What are the Obstacles in the Production of Ethanol

Answer 79

The production of glucose through photosynthesis requires many plants

• This requires a large amount of fertiliser to replace the nutrients taken from the ground, with many fertilisers still being reliant on coal. There is also a large amount of energy required for harvesting of crops.
• This drawback can be overcome by using existing agricultural waste products in the production of cellulosic ethanol.
  Fermentation of glucose can only produce ethanol at 15% v/v.

To produce purer ethanol, the fermented mixture must be distilled, which requires a lot of energy, also often derived from coal.

• This drawback can be overcome by using new methods of separation, such as phase separation technology.

Question 80

Describe conditions under which fermentation of sugars is promoted

Answer 80

o A glucose-containing solution must be present.
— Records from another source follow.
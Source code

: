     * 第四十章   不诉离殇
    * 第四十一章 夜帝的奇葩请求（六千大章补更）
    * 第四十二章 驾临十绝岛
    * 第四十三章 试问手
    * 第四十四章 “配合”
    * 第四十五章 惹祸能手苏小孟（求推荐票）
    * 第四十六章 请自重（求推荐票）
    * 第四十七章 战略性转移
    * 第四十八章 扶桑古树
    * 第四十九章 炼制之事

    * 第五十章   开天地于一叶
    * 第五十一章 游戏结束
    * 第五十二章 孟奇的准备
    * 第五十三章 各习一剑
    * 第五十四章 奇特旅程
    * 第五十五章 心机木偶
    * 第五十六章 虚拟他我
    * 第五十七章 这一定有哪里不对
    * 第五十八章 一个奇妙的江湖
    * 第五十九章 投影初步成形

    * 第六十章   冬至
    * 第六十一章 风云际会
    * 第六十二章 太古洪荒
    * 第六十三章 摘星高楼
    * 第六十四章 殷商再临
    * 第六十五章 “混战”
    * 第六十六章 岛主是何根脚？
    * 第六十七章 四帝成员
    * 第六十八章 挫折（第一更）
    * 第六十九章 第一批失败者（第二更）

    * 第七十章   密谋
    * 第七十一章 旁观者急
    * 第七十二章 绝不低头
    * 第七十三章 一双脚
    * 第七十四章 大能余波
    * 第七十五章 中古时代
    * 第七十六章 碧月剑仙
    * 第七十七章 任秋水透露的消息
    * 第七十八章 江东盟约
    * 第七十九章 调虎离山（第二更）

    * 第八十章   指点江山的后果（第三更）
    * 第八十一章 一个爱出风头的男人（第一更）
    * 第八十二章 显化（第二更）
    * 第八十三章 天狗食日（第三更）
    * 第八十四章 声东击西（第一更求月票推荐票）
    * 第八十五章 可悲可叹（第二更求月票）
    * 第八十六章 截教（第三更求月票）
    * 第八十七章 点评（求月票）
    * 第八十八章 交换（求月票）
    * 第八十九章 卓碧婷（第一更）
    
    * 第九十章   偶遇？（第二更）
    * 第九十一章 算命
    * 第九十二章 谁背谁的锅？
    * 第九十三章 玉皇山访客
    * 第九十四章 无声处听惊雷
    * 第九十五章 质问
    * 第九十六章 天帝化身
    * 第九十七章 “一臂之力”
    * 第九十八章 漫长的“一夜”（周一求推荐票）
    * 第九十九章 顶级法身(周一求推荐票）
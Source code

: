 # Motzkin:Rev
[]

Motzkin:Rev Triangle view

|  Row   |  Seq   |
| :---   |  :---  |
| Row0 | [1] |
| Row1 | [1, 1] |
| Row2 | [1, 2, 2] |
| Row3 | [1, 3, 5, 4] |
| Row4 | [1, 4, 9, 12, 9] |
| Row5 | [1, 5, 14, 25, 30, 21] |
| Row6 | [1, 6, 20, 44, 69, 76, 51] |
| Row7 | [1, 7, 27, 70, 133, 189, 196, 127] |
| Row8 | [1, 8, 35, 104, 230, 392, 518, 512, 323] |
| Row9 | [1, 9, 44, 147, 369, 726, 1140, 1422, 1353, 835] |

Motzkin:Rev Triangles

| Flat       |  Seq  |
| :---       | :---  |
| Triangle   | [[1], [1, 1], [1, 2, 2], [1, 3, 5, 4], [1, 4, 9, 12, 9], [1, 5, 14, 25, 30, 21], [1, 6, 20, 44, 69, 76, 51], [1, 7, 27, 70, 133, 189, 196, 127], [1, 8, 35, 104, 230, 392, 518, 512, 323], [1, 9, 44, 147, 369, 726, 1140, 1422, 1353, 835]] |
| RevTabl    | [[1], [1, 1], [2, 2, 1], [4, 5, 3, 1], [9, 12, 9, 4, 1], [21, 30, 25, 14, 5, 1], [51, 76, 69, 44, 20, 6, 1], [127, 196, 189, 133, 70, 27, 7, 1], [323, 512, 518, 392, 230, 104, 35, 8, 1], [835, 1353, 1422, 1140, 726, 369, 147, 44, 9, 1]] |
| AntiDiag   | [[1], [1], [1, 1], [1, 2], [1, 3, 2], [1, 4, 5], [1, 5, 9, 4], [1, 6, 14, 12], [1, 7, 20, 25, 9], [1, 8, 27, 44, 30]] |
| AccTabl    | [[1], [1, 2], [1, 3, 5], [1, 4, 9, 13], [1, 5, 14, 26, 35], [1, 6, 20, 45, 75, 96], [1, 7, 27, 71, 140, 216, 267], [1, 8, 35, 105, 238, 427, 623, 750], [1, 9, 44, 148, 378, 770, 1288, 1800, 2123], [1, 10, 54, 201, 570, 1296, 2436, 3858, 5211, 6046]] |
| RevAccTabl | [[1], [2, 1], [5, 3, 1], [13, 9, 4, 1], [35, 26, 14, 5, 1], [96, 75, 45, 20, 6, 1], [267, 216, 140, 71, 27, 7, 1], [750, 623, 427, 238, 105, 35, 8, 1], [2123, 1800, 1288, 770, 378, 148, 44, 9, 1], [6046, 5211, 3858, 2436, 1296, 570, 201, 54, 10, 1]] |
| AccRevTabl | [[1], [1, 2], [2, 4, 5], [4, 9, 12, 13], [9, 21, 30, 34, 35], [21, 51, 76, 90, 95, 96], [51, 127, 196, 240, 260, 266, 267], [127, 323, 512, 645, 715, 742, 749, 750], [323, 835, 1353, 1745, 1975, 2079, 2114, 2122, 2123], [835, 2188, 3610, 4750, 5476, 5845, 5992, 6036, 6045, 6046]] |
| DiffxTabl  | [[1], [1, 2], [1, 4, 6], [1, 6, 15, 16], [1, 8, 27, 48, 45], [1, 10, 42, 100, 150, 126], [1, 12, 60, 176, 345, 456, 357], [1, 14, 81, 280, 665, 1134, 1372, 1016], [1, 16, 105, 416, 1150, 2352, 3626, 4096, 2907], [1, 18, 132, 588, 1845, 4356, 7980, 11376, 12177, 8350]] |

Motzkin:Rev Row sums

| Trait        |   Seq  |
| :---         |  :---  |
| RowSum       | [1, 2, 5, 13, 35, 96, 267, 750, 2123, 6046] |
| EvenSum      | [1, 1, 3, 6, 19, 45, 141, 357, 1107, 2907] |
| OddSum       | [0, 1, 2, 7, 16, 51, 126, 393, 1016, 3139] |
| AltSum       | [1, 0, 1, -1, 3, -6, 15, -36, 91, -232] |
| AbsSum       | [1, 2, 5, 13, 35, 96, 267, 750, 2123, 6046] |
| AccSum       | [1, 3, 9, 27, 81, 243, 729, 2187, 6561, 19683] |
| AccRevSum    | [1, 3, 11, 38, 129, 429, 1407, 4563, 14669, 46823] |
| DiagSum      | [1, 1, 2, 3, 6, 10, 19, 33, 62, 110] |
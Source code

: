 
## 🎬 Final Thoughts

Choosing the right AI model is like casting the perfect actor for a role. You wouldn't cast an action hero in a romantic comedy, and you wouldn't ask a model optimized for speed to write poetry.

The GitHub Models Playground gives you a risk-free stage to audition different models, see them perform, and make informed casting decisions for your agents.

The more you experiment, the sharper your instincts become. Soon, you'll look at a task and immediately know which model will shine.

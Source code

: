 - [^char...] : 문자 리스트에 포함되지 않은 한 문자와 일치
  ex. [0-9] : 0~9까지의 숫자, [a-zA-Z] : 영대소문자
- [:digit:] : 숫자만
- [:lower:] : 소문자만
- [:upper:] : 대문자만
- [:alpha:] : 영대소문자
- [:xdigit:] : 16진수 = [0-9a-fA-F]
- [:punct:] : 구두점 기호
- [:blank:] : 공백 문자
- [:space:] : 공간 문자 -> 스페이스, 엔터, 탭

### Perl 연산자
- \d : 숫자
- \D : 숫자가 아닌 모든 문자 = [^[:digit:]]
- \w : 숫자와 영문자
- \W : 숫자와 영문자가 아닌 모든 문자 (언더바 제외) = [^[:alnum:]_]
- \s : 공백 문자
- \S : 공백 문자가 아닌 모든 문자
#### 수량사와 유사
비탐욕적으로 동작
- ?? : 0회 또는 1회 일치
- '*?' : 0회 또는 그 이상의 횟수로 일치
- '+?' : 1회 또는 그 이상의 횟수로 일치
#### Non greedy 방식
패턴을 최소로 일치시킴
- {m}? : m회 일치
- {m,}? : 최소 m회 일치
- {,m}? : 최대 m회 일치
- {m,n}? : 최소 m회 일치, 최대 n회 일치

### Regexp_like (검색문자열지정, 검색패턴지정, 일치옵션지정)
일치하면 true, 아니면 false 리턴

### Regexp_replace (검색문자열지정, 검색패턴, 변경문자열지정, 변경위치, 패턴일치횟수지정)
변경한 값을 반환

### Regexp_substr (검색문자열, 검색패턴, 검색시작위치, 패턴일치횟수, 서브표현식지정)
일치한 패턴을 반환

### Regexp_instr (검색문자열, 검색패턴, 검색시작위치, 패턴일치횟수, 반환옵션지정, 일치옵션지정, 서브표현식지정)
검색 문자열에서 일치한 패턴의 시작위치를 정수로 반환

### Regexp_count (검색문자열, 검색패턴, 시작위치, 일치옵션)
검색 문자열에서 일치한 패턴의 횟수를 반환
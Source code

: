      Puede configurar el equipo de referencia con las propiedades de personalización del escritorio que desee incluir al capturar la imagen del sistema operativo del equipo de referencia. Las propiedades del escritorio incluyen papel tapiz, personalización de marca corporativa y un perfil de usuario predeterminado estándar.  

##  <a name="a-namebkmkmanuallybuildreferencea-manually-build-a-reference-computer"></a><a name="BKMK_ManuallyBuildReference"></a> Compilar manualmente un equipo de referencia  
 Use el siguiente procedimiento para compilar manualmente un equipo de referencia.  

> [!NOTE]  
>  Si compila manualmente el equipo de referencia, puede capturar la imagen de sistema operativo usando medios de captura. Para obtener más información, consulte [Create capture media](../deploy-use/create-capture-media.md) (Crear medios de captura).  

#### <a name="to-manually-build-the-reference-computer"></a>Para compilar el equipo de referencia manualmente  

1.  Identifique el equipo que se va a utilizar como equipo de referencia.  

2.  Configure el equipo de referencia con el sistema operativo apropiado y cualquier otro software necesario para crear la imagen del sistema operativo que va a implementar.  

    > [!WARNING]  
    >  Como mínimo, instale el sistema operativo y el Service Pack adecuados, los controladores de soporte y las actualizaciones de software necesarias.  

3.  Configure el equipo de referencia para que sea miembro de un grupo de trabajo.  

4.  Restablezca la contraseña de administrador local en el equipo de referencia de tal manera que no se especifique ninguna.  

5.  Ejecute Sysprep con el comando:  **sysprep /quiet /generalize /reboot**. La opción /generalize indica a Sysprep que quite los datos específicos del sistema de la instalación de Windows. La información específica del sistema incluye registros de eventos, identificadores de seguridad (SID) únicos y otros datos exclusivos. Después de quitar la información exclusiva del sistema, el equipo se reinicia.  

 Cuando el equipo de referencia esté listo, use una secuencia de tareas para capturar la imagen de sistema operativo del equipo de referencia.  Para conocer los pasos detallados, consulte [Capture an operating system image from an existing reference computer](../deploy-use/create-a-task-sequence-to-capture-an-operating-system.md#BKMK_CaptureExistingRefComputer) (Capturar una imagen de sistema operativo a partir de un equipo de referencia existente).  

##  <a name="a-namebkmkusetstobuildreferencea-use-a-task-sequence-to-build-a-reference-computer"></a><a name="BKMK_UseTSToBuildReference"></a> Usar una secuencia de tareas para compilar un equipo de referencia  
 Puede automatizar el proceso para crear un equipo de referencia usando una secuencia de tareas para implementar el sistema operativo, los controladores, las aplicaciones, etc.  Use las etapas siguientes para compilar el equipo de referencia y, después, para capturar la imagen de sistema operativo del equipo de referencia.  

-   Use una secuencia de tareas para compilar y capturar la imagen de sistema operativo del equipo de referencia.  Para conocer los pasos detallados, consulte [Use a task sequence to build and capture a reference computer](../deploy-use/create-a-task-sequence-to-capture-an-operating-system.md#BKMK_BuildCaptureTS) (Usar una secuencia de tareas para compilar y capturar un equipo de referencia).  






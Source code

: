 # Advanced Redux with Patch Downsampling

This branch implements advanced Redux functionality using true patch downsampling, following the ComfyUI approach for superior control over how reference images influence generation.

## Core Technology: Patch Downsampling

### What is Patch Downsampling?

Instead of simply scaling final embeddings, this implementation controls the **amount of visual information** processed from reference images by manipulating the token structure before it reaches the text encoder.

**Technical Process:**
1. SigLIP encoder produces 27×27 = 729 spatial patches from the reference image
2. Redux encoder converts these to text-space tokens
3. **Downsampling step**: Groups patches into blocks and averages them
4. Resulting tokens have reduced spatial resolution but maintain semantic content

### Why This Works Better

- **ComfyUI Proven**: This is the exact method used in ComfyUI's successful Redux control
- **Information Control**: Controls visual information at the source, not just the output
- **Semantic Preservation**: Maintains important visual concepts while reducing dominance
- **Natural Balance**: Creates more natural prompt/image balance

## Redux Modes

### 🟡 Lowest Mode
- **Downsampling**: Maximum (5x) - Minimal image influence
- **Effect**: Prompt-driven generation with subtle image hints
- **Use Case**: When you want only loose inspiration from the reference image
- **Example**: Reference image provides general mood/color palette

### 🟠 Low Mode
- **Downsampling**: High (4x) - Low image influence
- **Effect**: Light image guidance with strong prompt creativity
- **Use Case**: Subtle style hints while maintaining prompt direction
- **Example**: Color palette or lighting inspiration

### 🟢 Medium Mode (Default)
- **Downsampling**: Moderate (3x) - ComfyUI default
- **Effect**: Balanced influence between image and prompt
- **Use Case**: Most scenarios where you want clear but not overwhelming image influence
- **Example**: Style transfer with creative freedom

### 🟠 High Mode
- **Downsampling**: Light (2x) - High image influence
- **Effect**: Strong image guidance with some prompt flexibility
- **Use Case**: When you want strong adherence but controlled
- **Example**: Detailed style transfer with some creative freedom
If a solid containing glucose is used, water must be added to form a solution.
o Yeast must be present.
o Anaerobic conditions, i.e. no oxygen.
o A temperature roughly at body temperature is best, i.e. 37◦C.

Although a temperature of 37◦C is not necessary for the reaction, which will occur at lower temperatures, a higher temperature will cause the reaction to occur faster. However, the temperature should not be raised above 37◦C, as the yeast cannot survive.

Question 81

Summarise the chemistry of the fermentation process

Answer 81

o The yeast included in the reaction secretes an enzyme complex known as zymase which catalyses the process of glucolysis, which refers to the conversion of glucose into ethanol and carbon dioxide. An ethanol percentage of approximately 15% can be successfully produced, at which point the yeast will begin to die due to the concentration of ethanol, and the reaction will halt.
o To obtain higher concentrations of ethanol, distillation or fractional distillation must be used.